:: Work instructions ::
Go over the data below line by line, and state how many lines contain the string "Check". Give the number only.

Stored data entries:

--- START ---

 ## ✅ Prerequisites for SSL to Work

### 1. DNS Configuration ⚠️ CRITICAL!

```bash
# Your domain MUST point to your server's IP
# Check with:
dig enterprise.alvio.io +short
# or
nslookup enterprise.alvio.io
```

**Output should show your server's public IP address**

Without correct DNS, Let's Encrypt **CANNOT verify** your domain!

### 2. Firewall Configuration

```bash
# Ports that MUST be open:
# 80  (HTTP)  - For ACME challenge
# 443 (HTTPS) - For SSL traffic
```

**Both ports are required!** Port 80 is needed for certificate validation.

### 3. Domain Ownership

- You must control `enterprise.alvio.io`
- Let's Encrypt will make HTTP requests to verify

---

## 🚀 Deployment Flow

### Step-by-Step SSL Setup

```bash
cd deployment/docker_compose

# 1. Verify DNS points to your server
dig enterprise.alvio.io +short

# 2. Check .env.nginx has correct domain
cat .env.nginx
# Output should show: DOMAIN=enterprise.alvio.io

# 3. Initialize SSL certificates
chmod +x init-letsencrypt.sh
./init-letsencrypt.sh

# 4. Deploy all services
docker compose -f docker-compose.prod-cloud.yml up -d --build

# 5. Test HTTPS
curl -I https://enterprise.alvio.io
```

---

--- END ---

:: Your response ::
2